▸ What you will do
A line below contains "of domestic abuse", and a later one contains "(0.716, 1.308) \\". Repeat both, with every line between them, exactly.

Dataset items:
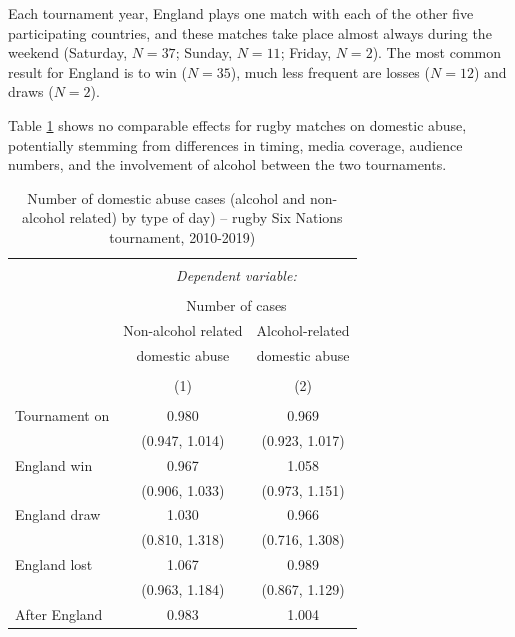 \documentclass[12pt, a4paper]{article}
\begin{document}
Each tournament year, England plays one match with each of the other five participating countries, and these matches take place almost always during the weekend (Saturday, $N = 37$; Sunday, $N = 11$; Friday, $N = 2$). The most common result for England is to win ($N = 35$), much less frequent are losses ($N = 12$) and draws ($N = 2$).


Table \ref{rugby} shows no comparable effects for rugby matches on domestic abuse, potentially stemming from differences in timing, media coverage, audience numbers, and the involvement of alcohol between the two tournaments. 


\begin{table}[!htbp] \centering 
  \begin{threeparttable}
  \caption{Number of domestic abuse cases (alcohol and non-alcohol related) by type of day) -- rugby Six Nations tournament, 2010-2019)} 
  \label{rugby} 
\begin{tabular}{@{\extracolsep{5pt}}lcc} 
\\[-1.8ex]\hline 
\hline \\[-1.8ex] 
 & \multicolumn{2}{c}{\textit{Dependent variable:}} \\ 
\cline{2-3} 
\\[-1.8ex] & \multicolumn{2}{c}{Number of cases} \\ 
 & Non-alcohol related & Alcohol-related\\ 
 & domestic abuse & domestic abuse\\
\\[-1.8ex] & (1) & (2)\\ 
\hline \\[-1.8ex] 
 Tournament on & 0.980 & 0.969 \\ 
  & (0.947, 1.014) & (0.923, 1.017) \\ 
 England win & 0.967 & 1.058 \\ 
  & (0.906, 1.033) & (0.973, 1.151) \\ 
 England draw & 1.030 & 0.966 \\ 
  & (0.810, 1.318) & (0.716, 1.308) \\ 
 England lost & 1.067 & 0.989 \\ 
  & (0.963, 1.184) & (0.867, 1.129) \\ 
 After England & 0.983 & 1.004 \\ 

\end{tabular}
\end{threeparttable}
\end{table}
\end{document}
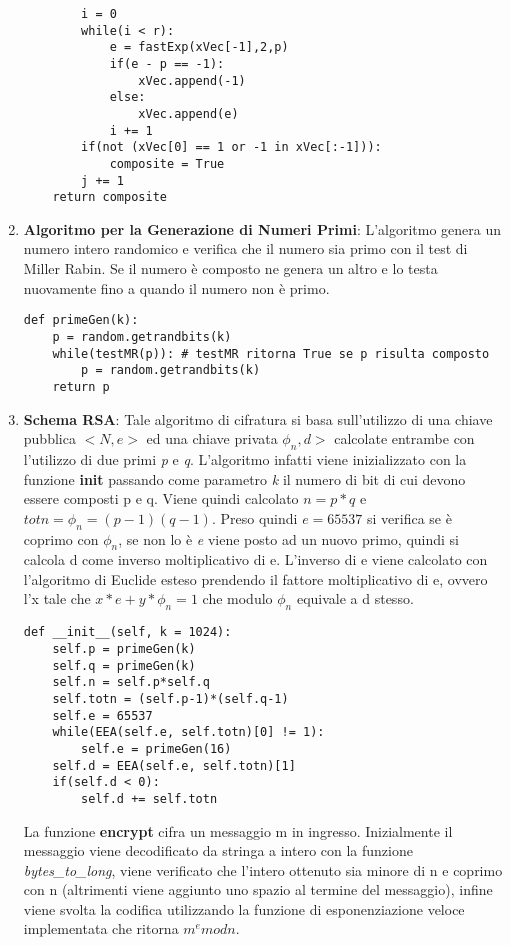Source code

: \documentclass{article}
\begin{document}
\begin{enumerate}
\begin{lstlisting}
        i = 0
        while(i < r):
            e = fastExp(xVec[-1],2,p)
            if(e - p == -1):
                xVec.append(-1)
            else:
                xVec.append(e)
            i += 1
        if(not (xVec[0] == 1 or -1 in xVec[:-1])): 
            composite = True
        j += 1
    return composite
    \end{lstlisting}
    \item \textbf{Algoritmo per la Generazione di Numeri Primi}: L'algoritmo genera un numero intero randomico e verifica che il numero sia primo con il test di Miller Rabin. Se il numero è composto ne genera un altro e lo testa nuovamente fino a quando il numero non è primo.
    \begin{lstlisting}
def primeGen(k):
    p = random.getrandbits(k)
    while(testMR(p)): # testMR ritorna True se p risulta composto
        p = random.getrandbits(k)
    return p
    \end{lstlisting}
    \item \textbf{Schema RSA}: Tale algoritmo di cifratura si basa sull'utilizzo di una chiave pubblica $<N,e>$ ed una chiave privata $\phi_n,d>$ calcolate entrambe con l'utilizzo di due primi \textit{p} e \textit{q}. L'algoritmo infatti viene inizializzato con la funzione \textbf{init} passando come parametro \textit{k} il numero di bit di cui devono essere composti p e q. Viene quindi calcolato $n = p*q$ e $totn = \phi_n = (p-1)(q-1)$. Preso quindi $e = 65537$ si verifica se è coprimo con $\phi_n$, se non lo è \textit{e} viene posto ad un nuovo primo, quindi si calcola d come inverso moltiplicativo di e. L'inverso di e viene calcolato con l'algoritmo di Euclide esteso prendendo il fattore moltiplicativo di e, ovvero l'x tale che $x*e + y*\phi_n = 1$ che modulo $\phi_n$ equivale a d stesso.
    \begin{lstlisting}
def __init__(self, k = 1024):
    self.p = primeGen(k)
    self.q = primeGen(k)
    self.n = self.p*self.q
    self.totn = (self.p-1)*(self.q-1)
    self.e = 65537
    while(EEA(self.e, self.totn)[0] != 1):
        self.e = primeGen(16)
    self.d = EEA(self.e, self.totn)[1]
    if(self.d < 0):
        self.d += self.totn
    \end{lstlisting}
    La funzione \textbf{encrypt} cifra un messaggio m in ingresso. Inizialmente il messaggio viene decodificato da stringa a intero con la funzione \textit{bytes\_to\_long}, viene verificato che l'intero ottenuto sia minore di n e coprimo con n (altrimenti viene aggiunto uno spazio al termine del messaggio), infine viene svolta la codifica utilizzando la funzione di esponenziazione veloce implementata che ritorna $m^e mod n$.

\end{enumerate}
\end{document}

▸ Task response
  \caption{Number of domestic abuse cases (alcohol and non-alcohol related) by type of day) -- rugby Six Nations tournament, 2010-2019)} 
  \label{rugby} 
\begin{tabular}{@{\extracolsep{5pt}}lcc} 
\\[-1.8ex]\hline 
\hline \\[-1.8ex] 
 & \multicolumn{2}{c}{\textit{Dependent variable:}} \\ 
\cline{2-3} 
\\[-1.8ex] & \multicolumn{2}{c}{Number of cases} \\ 
 & Non-alcohol related & Alcohol-related\\ 
 & domestic abuse & domestic abuse\\
\\[-1.8ex] & (1) & (2)\\ 
\hline \\[-1.8ex] 
 Tournament on & 0.980 & 0.969 \\ 
  & (0.947, 1.014) & (0.923, 1.017) \\ 
 England win & 0.967 & 1.058 \\ 
  & (0.906, 1.033) & (0.973, 1.151) \\ 
 England draw & 1.030 & 0.966 \\ 
  & (0.810, 1.318) & (0.716, 1.308) \\ 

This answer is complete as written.